Please reproduce every record exactly as written, leaving out the pictures.
Source information: Begin
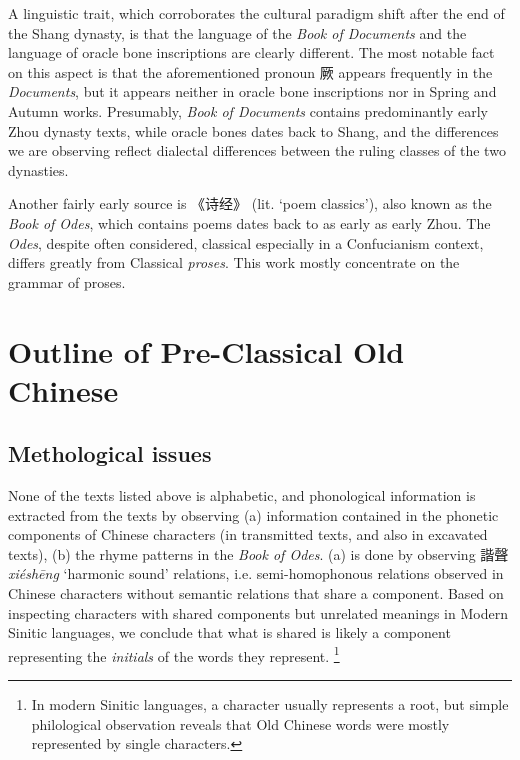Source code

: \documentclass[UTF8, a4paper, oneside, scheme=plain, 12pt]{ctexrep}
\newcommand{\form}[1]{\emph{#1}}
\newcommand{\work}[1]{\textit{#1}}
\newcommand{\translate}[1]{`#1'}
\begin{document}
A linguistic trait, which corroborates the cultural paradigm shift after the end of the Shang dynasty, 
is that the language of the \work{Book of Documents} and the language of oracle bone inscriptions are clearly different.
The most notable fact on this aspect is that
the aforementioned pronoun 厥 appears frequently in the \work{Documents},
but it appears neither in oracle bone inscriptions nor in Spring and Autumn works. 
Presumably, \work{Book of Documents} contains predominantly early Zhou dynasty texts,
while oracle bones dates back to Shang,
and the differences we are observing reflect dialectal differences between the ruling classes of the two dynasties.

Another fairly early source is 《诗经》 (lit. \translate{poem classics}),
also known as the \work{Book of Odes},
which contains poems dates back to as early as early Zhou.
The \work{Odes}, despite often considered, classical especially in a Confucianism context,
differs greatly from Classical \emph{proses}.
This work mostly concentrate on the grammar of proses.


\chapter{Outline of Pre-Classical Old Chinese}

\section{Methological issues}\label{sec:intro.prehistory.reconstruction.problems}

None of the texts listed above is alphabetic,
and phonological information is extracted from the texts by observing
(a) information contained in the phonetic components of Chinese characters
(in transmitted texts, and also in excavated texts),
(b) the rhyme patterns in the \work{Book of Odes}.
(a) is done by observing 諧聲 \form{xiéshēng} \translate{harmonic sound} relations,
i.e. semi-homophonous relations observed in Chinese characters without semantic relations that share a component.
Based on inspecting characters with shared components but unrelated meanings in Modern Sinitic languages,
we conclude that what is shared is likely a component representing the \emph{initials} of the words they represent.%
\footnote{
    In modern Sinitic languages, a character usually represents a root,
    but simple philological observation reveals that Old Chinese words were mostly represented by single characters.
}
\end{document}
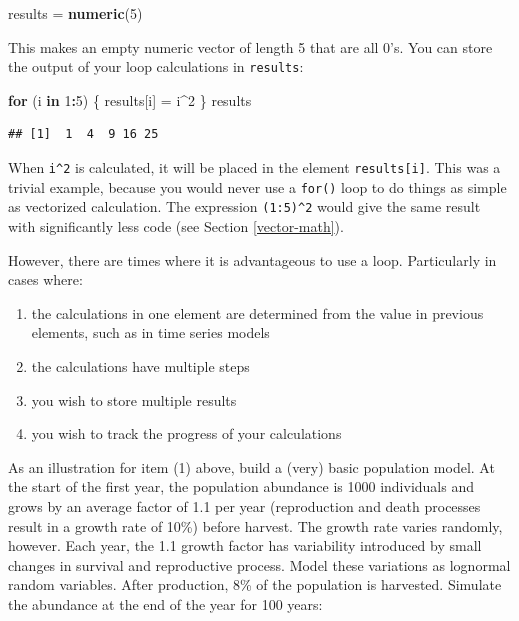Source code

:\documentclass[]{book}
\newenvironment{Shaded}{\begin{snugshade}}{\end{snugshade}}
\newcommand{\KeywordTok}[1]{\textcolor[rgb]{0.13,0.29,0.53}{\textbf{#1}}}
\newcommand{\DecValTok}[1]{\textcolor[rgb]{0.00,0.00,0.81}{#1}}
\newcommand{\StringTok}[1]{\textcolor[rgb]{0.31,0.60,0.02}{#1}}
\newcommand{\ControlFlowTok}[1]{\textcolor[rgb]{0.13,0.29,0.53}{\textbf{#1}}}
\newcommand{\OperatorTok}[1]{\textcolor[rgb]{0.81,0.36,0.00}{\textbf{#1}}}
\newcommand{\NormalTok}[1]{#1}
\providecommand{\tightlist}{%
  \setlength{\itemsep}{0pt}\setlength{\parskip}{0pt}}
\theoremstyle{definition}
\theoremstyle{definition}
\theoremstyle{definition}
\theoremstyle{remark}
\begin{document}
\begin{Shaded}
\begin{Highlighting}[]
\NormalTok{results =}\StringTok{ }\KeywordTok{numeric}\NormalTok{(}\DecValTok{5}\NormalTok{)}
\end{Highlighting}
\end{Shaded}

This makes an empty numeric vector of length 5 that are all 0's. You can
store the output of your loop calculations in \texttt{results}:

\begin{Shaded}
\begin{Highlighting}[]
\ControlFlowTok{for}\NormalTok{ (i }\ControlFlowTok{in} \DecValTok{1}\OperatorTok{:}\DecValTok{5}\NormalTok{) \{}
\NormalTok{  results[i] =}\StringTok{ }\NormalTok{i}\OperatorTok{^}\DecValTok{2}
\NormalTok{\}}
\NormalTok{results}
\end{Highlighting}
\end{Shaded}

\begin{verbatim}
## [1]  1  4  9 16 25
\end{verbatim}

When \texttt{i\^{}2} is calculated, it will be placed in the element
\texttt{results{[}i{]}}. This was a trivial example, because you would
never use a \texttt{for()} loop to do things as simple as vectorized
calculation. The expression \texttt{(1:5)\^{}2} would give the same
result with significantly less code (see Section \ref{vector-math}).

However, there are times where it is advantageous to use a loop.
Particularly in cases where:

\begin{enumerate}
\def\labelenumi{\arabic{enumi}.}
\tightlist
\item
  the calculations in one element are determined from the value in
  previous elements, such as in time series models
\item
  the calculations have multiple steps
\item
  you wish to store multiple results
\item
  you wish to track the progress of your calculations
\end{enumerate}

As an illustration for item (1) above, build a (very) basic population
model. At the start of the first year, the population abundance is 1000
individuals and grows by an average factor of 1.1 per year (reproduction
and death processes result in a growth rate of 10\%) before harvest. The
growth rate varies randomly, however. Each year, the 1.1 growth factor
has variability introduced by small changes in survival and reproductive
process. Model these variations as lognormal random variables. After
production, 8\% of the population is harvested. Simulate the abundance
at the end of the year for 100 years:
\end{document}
Source information: End
- _Problem solution_
Source code

: \documentclass[UTF8, a4paper, oneside, scheme=plain, 12pt]{ctexrep}
\newcommand{\form}[1]{\emph{#1}}
\newcommand{\work}[1]{\textit{#1}}
\newcommand{\translate}[1]{`#1'}
\begin{document}
A linguistic trait, which corroborates the cultural paradigm shift after the end of the Shang dynasty, 
is that the language of the \work{Book of Documents} and the language of oracle bone inscriptions are clearly different.
The most notable fact on this aspect is that
the aforementioned pronoun 厥 appears frequently in the \work{Documents},
but it appears neither in oracle bone inscriptions nor in Spring and Autumn works. 
Presumably, \work{Book of Documents} contains predominantly early Zhou dynasty texts,
while oracle bones dates back to Shang,
and the differences we are observing reflect dialectal differences between the ruling classes of the two dynasties.

Another fairly early source is 《诗经》 (lit. \translate{poem classics}),
also known as the \work{Book of Odes},
which contains poems dates back to as early as early Zhou.
The \work{Odes}, despite often considered, classical especially in a Confucianism context,
differs greatly from Classical \emph{proses}.
This work mostly concentrate on the grammar of proses.


\chapter{Outline of Pre-Classical Old Chinese}

\section{Methological issues}\label{sec:intro.prehistory.reconstruction.problems}

None of the texts listed above is alphabetic,
and phonological information is extracted from the texts by observing
(a) information contained in the phonetic components of Chinese characters
(in transmitted texts, and also in excavated texts),
(b) the rhyme patterns in the \work{Book of Odes}.
(a) is done by observing 諧聲 \form{xiéshēng} \translate{harmonic sound} relations,
i.e. semi-homophonous relations observed in Chinese characters without semantic relations that share a component.
Based on inspecting characters with shared components but unrelated meanings in Modern Sinitic languages,
we conclude that what is shared is likely a component representing the \emph{initials} of the words they represent.%
\footnote{
    In modern Sinitic languages, a character usually represents a root,
    but simple philological observation reveals that Old Chinese words were mostly represented by single characters.
}
\end{document}
Source code

:\documentclass[]{book}
\newenvironment{Shaded}{\begin{snugshade}}{\end{snugshade}}
\newcommand{\KeywordTok}[1]{\textcolor[rgb]{0.13,0.29,0.53}{\textbf{#1}}}
\newcommand{\DecValTok}[1]{\textcolor[rgb]{0.00,0.00,0.81}{#1}}
\newcommand{\StringTok}[1]{\textcolor[rgb]{0.31,0.60,0.02}{#1}}
\newcommand{\ControlFlowTok}[1]{\textcolor[rgb]{0.13,0.29,0.53}{\textbf{#1}}}
\newcommand{\OperatorTok}[1]{\textcolor[rgb]{0.81,0.36,0.00}{\textbf{#1}}}
\newcommand{\NormalTok}[1]{#1}
\providecommand{\tightlist}{%
  \setlength{\itemsep}{0pt}\setlength{\parskip}{0pt}}
\theoremstyle{definition}
\theoremstyle{definition}
\theoremstyle{definition}
\theoremstyle{remark}
\begin{document}
\begin{Shaded}
\begin{Highlighting}[]
\NormalTok{results =}\StringTok{ }\KeywordTok{numeric}\NormalTok{(}\DecValTok{5}\NormalTok{)}
\end{Highlighting}
\end{Shaded}

This makes an empty numeric vector of length 5 that are all 0's. You can
store the output of your loop calculations in \texttt{results}:

\begin{Shaded}
\begin{Highlighting}[]
\ControlFlowTok{for}\NormalTok{ (i }\ControlFlowTok{in} \DecValTok{1}\OperatorTok{:}\DecValTok{5}\NormalTok{) \{}
\NormalTok{  results[i] =}\StringTok{ }\NormalTok{i}\OperatorTok{^}\DecValTok{2}
\NormalTok{\}}
\NormalTok{results}
\end{Highlighting}
\end{Shaded}

\begin{verbatim}
## [1]  1  4  9 16 25
\end{verbatim}

When \texttt{i\^{}2} is calculated, it will be placed in the element
\texttt{results{[}i{]}}. This was a trivial example, because you would
never use a \texttt{for()} loop to do things as simple as vectorized
calculation. The expression \texttt{(1:5)\^{}2} would give the same
result with significantly less code (see Section \ref{vector-math}).

However, there are times where it is advantageous to use a loop.
Particularly in cases where:

\begin{enumerate}
\def\labelenumi{\arabic{enumi}.}
\tightlist
\item
  the calculations in one element are determined from the value in
  previous elements, such as in time series models
\item
  the calculations have multiple steps
\item
  you wish to store multiple results
\item
  you wish to track the progress of your calculations
\end{enumerate}

As an illustration for item (1) above, build a (very) basic population
model. At the start of the first year, the population abundance is 1000
individuals and grows by an average factor of 1.1 per year (reproduction
and death processes result in a growth rate of 10\%) before harvest. The
growth rate varies randomly, however. Each year, the 1.1 growth factor
has variability introduced by small changes in survival and reproductive
process. Model these variations as lognormal random variables. After
production, 8\% of the population is harvested. Simulate the abundance
at the end of the year for 100 years:
\end{document}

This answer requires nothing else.